The town's historical past and niche in the clandestine slave trade is still noticeable in the slave house also called "the well of the chained ones", some family compounds, and folklores; which seems to be gradually eroding away into the sea and may be lost if not collected and documented. 

The slave House was owned and built in 1835 by a Scottish  slave trader named John Henry Wood. The house was called "The Wood Home". It was known as the Slave House by slave traders, but was referred ordinarily as the Wood Home. It was actually a home in every sense, with a spacious living room and four bedrooms, but underneath the wooden floor of the house are hundreds of chained and  enslaved Africans that are hidden and are about to be sold. How long they will stay depends on the time of arrival of the slave ship and when the.
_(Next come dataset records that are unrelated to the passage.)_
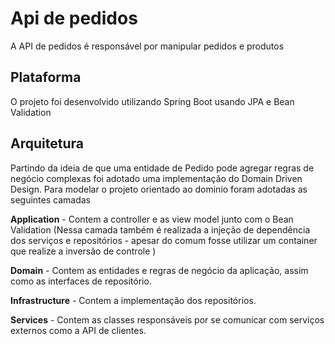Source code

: 
# Api de pedidos
A API de pedidos é responsável por manipular pedidos e produtos 


## Plataforma

O projeto foi desenvolvido utilizando Spring Boot usando JPA e Bean Validation


## Arquitetura 
Partindo da ideia de que uma entidade de Pedido pode agregar regras de negócio complexas foi adotado uma implementação do Domain Driven Design.
Para modelar o projeto orientado ao dominio foram adotadas as seguintes camadas

**Application** - Contem a controller e as view model junto com o Bean Validation (Nessa camada também é realizada a injeção de dependência dos serviços e repositórios - apesar do comum fosse utilizar um container que realize a inversão de controle ) 

**Domain** - Contem as entidades e regras de negócio da aplicação, assim como as interfaces de repositório.

**Infrastructure** - Contem a implementação dos repositórios.
 
**Services** - Contem as classes responsáveis por se comunicar com  serviços externos como a API de clientes. 
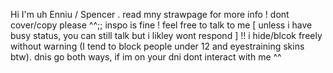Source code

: Hi I'm uh Enniu / Spencer . read mny strawpage for more info ! dont cover/copy please ^^;; inspo is fine ! feel free to talk to me [ unless i have busy status, you can still talk but i likley wont respond ] !! i hide/blcok freely without warning (I tend to block people under 12 and eyestraining skins btw). dnis go both ways, if im on your dni dont interact with me ^^


<!---
Plutopawzz/Plutopawzz is a ✨ special ✨ repository because its `README.md` (this file) appears on your GitHub profile.
You can click the Preview link to take a look at your changes.
--->
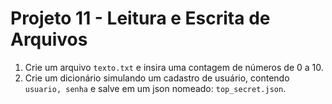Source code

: # Projeto 11 - Leitura e Escrita de Arquivos

1. Crie um arquivo `texto.txt` e insira uma contagem de números de 0 a 10.
2. Crie um dicionário simulando um cadastro de usuário, contendo `usuario, senha` e salve em um json nomeado: `top_secret.json`.
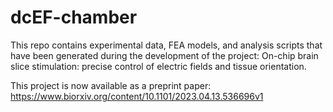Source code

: # dcEF-chamber

This repo contains experimental data, FEA models, and analysis scripts that have been generated during the development of the project: On-chip brain slice stimulation: precise control of electric fields and tissue orientation.

This project is now available as a preprint paper: https://www.biorxiv.org/content/10.1101/2023.04.13.536696v1
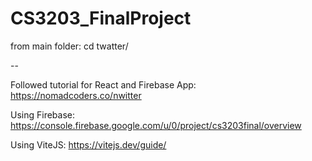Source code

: # CS3203_FinalProject

from main folder: cd twatter/


--

Followed tutorial for React and Firebase App:
https://nomadcoders.co/nwitter

Using Firebase:
https://console.firebase.google.com/u/0/project/cs3203final/overview

Using ViteJS:
https://vitejs.dev/guide/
There is an inlet, a trap door into the well of the chained ones (cellar) situated in the large living room, but it is decieving because it looks like any other part of the floor. It was a gimmick used to decieve the British and its anti - slavery squadrons from detecting the unfrivolous slaving activities of the Slave merchants. 

The reason why the house was called "the well of the chained ones" was because of the terrible experiences of the enslaved people in the belly of the house. It was like been chained in a well with no water, in pain, alone in the dark with no hope of rescue, hungry and eagerly waiting for death to come. For me to have a practical experience in the well of the chained ones, I entered the cellar and it was dark, I held the soil tight, made a prayer of reconnection with the ancestors, and I crawled, panted, and came out through a broken part of the floor, outside of the entrance door. The first thought on my mind was how the enslaved people coped under such a situation when it was impossible to stand. Who would they have complained to that their waist and neck bones aches. How were they moving in the cellar? It would have been difficult because of the numbers of people kept in the cellar anyway. Did the enslaved people in "the well of the chained ones" under the floor of the Slave House urinated and excreted on themselves?

This historical site at Agbodrafo is one of the most important slave history heritage sites in the world. It unfolds a unique and unknown history of the clandestine slave trade era. It clearly shows that when the world was forced to abolish the slave trade, it was still going on secretly. Enslaved people were forcefully brought from Aneho, northern Togo, and as far as Oyo to Porto Seguro.


Agbodrafo was no doubt part of what was called the "Slave coast" in West Africa. The knowledge and further research into the clandestine slavery practiced in Porto Seguro will help Africa Diaspora in the search for root reconnection. The slave House is not a Barracoon like the ones in Badagry, neither is it a slave fort or castle like that of El Mina, Cape Coast, or Goree. It It was established at a peculiar era of the nefarious slave trade to continue slavery undetected.


Anago Osho is an international tour guide, researcher, historian, cultural and nature conservationist.